Department of Surgery, Nagasaki University Graduate School of Biomedical Sciences/Nagasaki University Hospital, Nagasaki, Japan.
Ann Transplant. 2022 Aug 23;27:e936371. doi: 10.12659/AOT.936371.
BACKGROUND We have ligated spontaneous portosystemic shunts (SPSS) in living donor liver transplantation (LDLT) when a postoperative interventional radiology (IVR) approach was impossible or the intraoperative hepatopetal flow was insufficient. This retrospective study from a single center in Nagasaki, Japan aimed to investigate the management of SPSS in 231 patients who underwent LDLT between January 2006 and December 2019. MATERIAL AND METHODS SPSS were identified in 63 patients (27.3%). Perioperative factors and survival rates were compared in the study population with SPSS divided into 2 groups: the ligation group and the non-ligation group. The post-transplant course was examined in greater detail in the non-ligation group. RESULTS SPSS were ligated in 20 patients (31.7%). The indication for shunt ligation was an impossible postoperative approach (10 patients; 50%) or poor intraoperative hepatopetal flow (10 patients; 50%). There was no significant difference in the 1- and 5-year overall survival rates between the ligation and non-ligation group (80%, 80% vs 76%, 55%, respectively, P=0.17). Of the 34 patients in the non-ligation group who could be observed for 6 months, 14 patients (48.3%) had a spontaneous regression of SSPS. Additionally, 5 patients who required postoperative IVR had a good clinical course. There was no graft failure or adverse events in the non-ligation group. CONCLUSIONS Unnecessary ligation could be avoided by using our criteria. When postoperative IVR is possible with sufficient intraoperative hepatopetal flow, SPSS do not always need to be ligated in LDLT.
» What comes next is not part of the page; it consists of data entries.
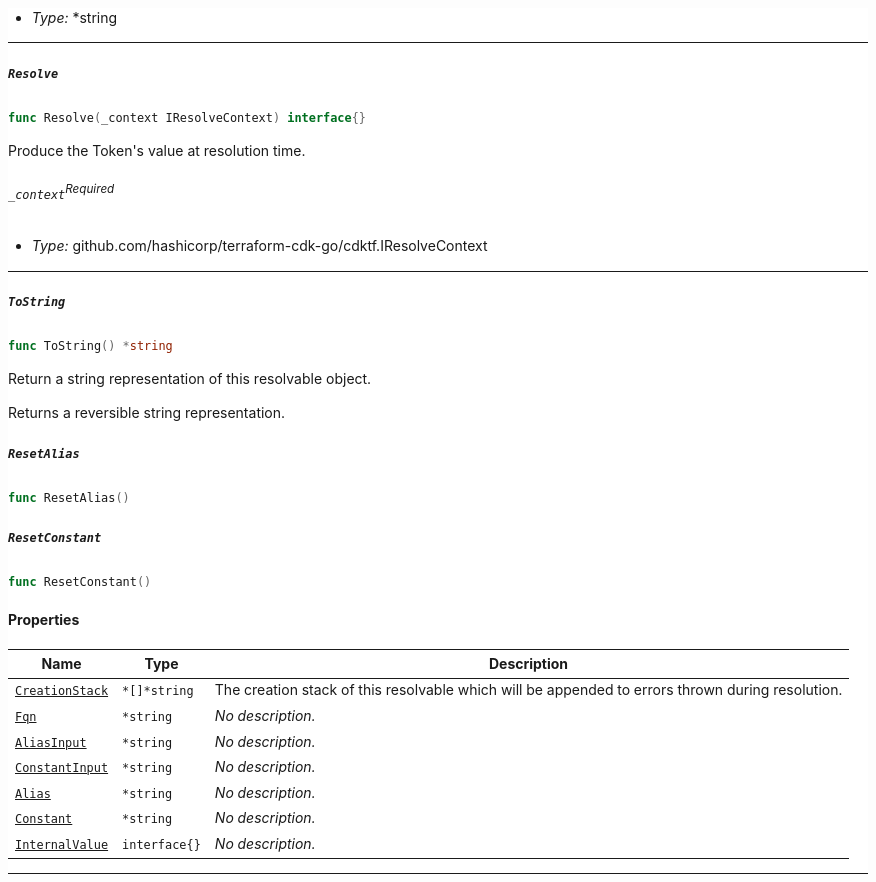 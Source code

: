 - *Type:* *string

---

##### `Resolve` <a name="Resolve" id="@cdktf/provider-databricks.policyInfo.PolicyInfoColumnMaskUsingOutputReference.resolve"></a>

```go
func Resolve(_context IResolveContext) interface{}
```

Produce the Token's value at resolution time.

###### `_context`<sup>Required</sup> <a name="_context" id="@cdktf/provider-databricks.policyInfo.PolicyInfoColumnMaskUsingOutputReference.resolve.parameter._context"></a>

- *Type:* github.com/hashicorp/terraform-cdk-go/cdktf.IResolveContext

---

##### `ToString` <a name="ToString" id="@cdktf/provider-databricks.policyInfo.PolicyInfoColumnMaskUsingOutputReference.toString"></a>

```go
func ToString() *string
```

Return a string representation of this resolvable object.

Returns a reversible string representation.

##### `ResetAlias` <a name="ResetAlias" id="@cdktf/provider-databricks.policyInfo.PolicyInfoColumnMaskUsingOutputReference.resetAlias"></a>

```go
func ResetAlias()
```

##### `ResetConstant` <a name="ResetConstant" id="@cdktf/provider-databricks.policyInfo.PolicyInfoColumnMaskUsingOutputReference.resetConstant"></a>

```go
func ResetConstant()
```


#### Properties <a name="Properties" id="Properties"></a>

| **Name** | **Type** | **Description** |
| --- | --- | --- |
| <code><a href="#@cdktf/provider-databricks.policyInfo.PolicyInfoColumnMaskUsingOutputReference.property.creationStack">CreationStack</a></code> | <code>*[]*string</code> | The creation stack of this resolvable which will be appended to errors thrown during resolution. |
| <code><a href="#@cdktf/provider-databricks.policyInfo.PolicyInfoColumnMaskUsingOutputReference.property.fqn">Fqn</a></code> | <code>*string</code> | *No description.* |
| <code><a href="#@cdktf/provider-databricks.policyInfo.PolicyInfoColumnMaskUsingOutputReference.property.aliasInput">AliasInput</a></code> | <code>*string</code> | *No description.* |
| <code><a href="#@cdktf/provider-databricks.policyInfo.PolicyInfoColumnMaskUsingOutputReference.property.constantInput">ConstantInput</a></code> | <code>*string</code> | *No description.* |
| <code><a href="#@cdktf/provider-databricks.policyInfo.PolicyInfoColumnMaskUsingOutputReference.property.alias">Alias</a></code> | <code>*string</code> | *No description.* |
| <code><a href="#@cdktf/provider-databricks.policyInfo.PolicyInfoColumnMaskUsingOutputReference.property.constant">Constant</a></code> | <code>*string</code> | *No description.* |
| <code><a href="#@cdktf/provider-databricks.policyInfo.PolicyInfoColumnMaskUsingOutputReference.property.internalValue">InternalValue</a></code> | <code>interface{}</code> | *No description.* |

---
在活体肝移植(LDLT)中,当术后介入放射学(IVR)方法不可行或术中肝向血流不足时,我们会结扎自发性门体分流(SPSS)。本研究回顾性分析了日本长崎的一个单中心 231 例 LDLT 患者,旨在探讨 2006 年 1 月至 2019 年 12 月期间 SPSS 的处理方法。
在 63 例患者(27.3%)中发现了 SPSS。将研究人群中 SPSS 分为结扎组和非结扎组,比较两组的围手术期因素和生存率。在非结扎组中更详细地检查了移植后的病程。
20 例(31.7%)患者结扎了 SPSS。结扎分流的指征是术后介入方法不可能(10 例;50%)或术中肝向血流差(10 例;50%)。结扎组和非结扎组的 1 年和 5 年总生存率无显著差异(分别为 80%、80%比 76%、55%,P=0.17)。在非结扎组的 34 例可观察 6 个月的患者中,14 例(48.3%)SSPS 自发消退。此外,5 例需要术后 IVR 的患者临床过程良好。非结扎组无移植失败或不良事件。
使用我们的标准可以避免不必要的结扎。当术后 IVR 可行且术中肝向血流充足时,SPSS 在 LDLT 中不一定需要结扎。